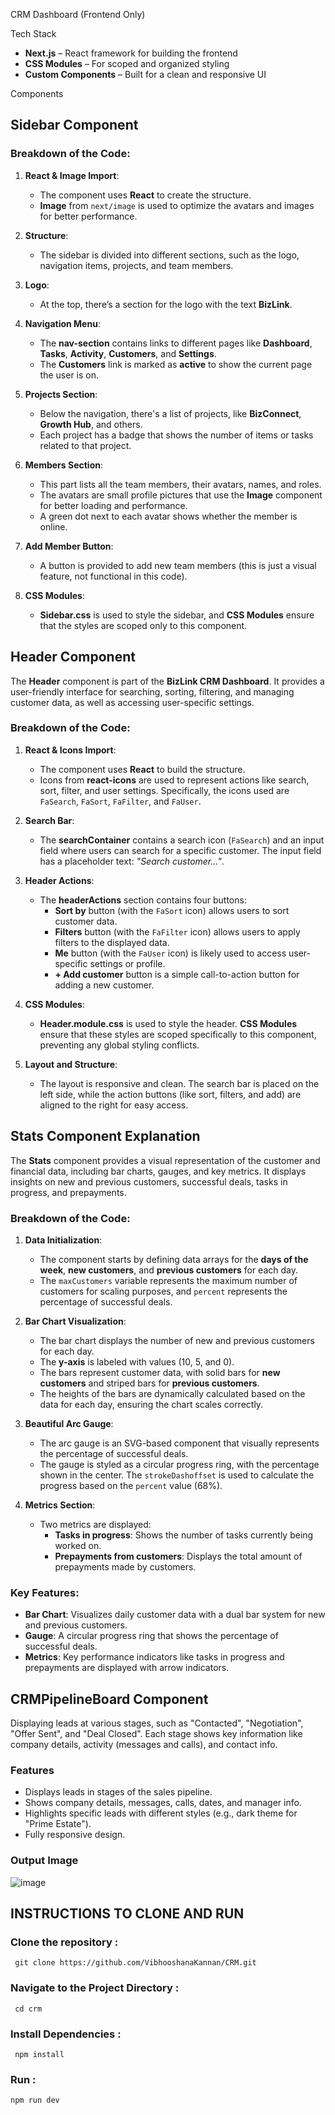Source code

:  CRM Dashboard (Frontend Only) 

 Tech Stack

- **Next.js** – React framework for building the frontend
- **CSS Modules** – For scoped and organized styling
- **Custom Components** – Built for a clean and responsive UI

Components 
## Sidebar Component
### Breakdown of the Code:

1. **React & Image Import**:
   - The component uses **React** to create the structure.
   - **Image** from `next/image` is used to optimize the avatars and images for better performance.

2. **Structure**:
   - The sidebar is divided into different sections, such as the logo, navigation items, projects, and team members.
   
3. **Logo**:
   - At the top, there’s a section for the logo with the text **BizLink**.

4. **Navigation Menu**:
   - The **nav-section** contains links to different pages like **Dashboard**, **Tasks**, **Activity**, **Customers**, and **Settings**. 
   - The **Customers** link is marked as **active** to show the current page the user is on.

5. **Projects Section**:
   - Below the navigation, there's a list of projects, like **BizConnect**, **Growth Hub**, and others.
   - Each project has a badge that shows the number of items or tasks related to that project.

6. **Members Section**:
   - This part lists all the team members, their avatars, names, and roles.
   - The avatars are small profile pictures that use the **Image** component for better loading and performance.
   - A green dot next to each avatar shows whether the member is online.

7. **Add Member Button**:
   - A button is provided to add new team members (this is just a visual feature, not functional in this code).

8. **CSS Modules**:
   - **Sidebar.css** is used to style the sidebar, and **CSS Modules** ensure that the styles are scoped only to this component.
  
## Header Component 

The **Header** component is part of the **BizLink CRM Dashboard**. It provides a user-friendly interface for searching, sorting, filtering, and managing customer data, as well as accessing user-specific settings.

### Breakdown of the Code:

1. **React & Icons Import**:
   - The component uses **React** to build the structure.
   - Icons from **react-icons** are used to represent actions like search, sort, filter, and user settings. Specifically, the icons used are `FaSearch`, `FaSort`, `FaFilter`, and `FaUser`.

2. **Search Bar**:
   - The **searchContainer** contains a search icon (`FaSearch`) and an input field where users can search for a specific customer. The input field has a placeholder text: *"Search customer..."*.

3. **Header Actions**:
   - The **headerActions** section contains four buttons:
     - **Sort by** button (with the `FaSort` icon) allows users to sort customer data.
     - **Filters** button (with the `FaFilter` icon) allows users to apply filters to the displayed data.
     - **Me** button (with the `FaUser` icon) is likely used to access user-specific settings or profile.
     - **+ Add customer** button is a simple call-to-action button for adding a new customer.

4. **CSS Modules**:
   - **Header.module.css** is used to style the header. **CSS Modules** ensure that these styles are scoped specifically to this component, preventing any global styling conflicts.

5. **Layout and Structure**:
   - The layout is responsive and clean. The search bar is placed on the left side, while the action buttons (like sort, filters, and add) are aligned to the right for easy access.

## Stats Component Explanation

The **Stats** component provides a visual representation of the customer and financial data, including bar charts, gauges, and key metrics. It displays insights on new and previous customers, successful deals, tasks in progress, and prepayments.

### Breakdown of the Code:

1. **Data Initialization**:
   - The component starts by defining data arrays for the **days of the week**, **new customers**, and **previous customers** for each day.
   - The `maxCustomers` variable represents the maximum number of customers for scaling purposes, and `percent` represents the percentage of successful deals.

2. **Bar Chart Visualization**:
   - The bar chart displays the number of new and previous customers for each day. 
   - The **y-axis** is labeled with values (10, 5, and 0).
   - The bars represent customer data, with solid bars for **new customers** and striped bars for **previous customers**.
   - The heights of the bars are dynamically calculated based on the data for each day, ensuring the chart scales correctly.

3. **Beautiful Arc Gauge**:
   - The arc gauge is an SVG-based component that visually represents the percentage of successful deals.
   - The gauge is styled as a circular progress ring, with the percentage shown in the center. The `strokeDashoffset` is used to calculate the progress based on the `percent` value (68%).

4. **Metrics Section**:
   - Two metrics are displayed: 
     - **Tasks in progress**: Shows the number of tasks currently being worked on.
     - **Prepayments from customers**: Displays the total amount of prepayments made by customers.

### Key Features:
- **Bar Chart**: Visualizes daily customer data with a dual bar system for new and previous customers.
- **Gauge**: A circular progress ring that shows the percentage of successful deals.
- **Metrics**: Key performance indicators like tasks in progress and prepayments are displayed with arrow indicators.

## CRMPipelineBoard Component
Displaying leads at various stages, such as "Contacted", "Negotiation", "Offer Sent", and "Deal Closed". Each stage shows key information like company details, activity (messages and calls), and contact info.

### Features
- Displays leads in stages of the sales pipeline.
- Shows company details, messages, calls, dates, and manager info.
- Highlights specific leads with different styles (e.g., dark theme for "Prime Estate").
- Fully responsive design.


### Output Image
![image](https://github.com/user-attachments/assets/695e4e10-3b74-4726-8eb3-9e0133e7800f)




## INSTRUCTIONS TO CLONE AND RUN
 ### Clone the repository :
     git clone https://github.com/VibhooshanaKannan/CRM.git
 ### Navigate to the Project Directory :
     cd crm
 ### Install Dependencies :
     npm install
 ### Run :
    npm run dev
————————
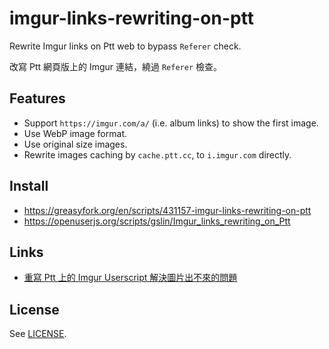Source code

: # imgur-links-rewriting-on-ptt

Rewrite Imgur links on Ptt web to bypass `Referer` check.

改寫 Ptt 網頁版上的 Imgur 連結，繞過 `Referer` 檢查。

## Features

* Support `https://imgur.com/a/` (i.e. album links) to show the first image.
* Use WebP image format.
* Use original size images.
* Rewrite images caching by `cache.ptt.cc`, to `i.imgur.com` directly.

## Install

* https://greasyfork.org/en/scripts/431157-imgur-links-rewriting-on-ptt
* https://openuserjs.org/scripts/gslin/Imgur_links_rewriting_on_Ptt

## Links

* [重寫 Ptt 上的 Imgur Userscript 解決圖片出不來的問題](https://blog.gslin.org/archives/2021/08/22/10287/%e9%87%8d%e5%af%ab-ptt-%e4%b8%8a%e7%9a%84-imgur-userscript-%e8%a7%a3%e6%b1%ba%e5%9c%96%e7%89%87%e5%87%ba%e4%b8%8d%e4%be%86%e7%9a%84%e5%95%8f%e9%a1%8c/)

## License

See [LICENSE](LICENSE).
————————
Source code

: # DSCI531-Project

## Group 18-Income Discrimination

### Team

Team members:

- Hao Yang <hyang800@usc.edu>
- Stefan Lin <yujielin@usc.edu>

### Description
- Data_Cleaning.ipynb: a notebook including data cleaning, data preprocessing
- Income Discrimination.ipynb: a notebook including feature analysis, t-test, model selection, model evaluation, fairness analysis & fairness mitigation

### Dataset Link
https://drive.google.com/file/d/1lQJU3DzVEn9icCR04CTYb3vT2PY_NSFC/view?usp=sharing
————————
> **Exercise description**
Copy each line holding "displayed" from the material above.

> **Response to the exercise**
     - **Filters** button (with the `FaFilter` icon) allows users to apply filters to the displayed data.
   - Two metrics are displayed: 
- **Metrics**: Key performance indicators like tasks in progress and prepayments are displayed with arrow indicators.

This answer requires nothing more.